> [EXERCISE DESCRIPTION]
Give back all of the data exactly as it appears here.
++++++
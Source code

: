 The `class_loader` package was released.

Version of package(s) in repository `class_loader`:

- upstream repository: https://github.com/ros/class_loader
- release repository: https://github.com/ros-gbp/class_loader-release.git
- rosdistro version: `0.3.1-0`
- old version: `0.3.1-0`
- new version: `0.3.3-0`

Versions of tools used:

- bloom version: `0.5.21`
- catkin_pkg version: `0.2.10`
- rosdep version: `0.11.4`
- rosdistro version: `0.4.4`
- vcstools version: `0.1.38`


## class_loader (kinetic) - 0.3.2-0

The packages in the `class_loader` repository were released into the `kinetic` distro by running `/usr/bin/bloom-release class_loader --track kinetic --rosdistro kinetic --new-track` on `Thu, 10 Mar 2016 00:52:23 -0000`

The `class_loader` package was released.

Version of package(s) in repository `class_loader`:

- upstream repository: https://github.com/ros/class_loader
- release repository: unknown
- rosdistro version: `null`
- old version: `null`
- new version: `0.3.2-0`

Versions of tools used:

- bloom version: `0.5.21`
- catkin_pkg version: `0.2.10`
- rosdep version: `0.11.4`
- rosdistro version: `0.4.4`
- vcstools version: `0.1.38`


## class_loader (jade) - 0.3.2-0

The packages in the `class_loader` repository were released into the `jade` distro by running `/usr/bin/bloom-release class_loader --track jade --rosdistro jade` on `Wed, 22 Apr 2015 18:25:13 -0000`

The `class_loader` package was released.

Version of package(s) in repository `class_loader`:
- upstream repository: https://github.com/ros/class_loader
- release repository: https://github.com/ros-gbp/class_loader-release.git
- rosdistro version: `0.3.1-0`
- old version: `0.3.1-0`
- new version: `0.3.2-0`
++++++
> [SOLVED EXERCISE]
Source code

: The `class_loader` package was released.

Version of package(s) in repository `class_loader`:

- upstream repository: https://github.com/ros/class_loader
- release repository: https://github.com/ros-gbp/class_loader-release.git
- rosdistro version: `0.3.1-0`
- old version: `0.3.1-0`
- new version: `0.3.3-0`

Versions of tools used:

- bloom version: `0.5.21`
- catkin_pkg version: `0.2.10`
- rosdep version: `0.11.4`
- rosdistro version: `0.4.4`
- vcstools version: `0.1.38`


## class_loader (kinetic) - 0.3.2-0

The packages in the `class_loader` repository were released into the `kinetic` distro by running `/usr/bin/bloom-release class_loader --track kinetic --rosdistro kinetic --new-track` on `Thu, 10 Mar 2016 00:52:23 -0000`

The `class_loader` package was released.

Version of package(s) in repository `class_loader`:

- upstream repository: https://github.com/ros/class_loader
- release repository: unknown
- rosdistro version: `null`
- old version: `null`
- new version: `0.3.2-0`

Versions of tools used:

- bloom version: `0.5.21`
- catkin_pkg version: `0.2.10`
- rosdep version: `0.11.4`
- rosdistro version: `0.4.4`
- vcstools version: `0.1.38`


## class_loader (jade) - 0.3.2-0

The packages in the `class_loader` repository were released into the `jade` distro by running `/usr/bin/bloom-release class_loader --track jade --rosdistro jade` on `Wed, 22 Apr 2015 18:25:13 -0000`

The `class_loader` package was released.

Version of package(s) in repository `class_loader`:
- upstream repository: https://github.com/ros/class_loader
- release repository: https://github.com/ros-gbp/class_loader-release.git
- rosdistro version: `0.3.1-0`
- old version: `0.3.1-0`
- new version: `0.3.2-0`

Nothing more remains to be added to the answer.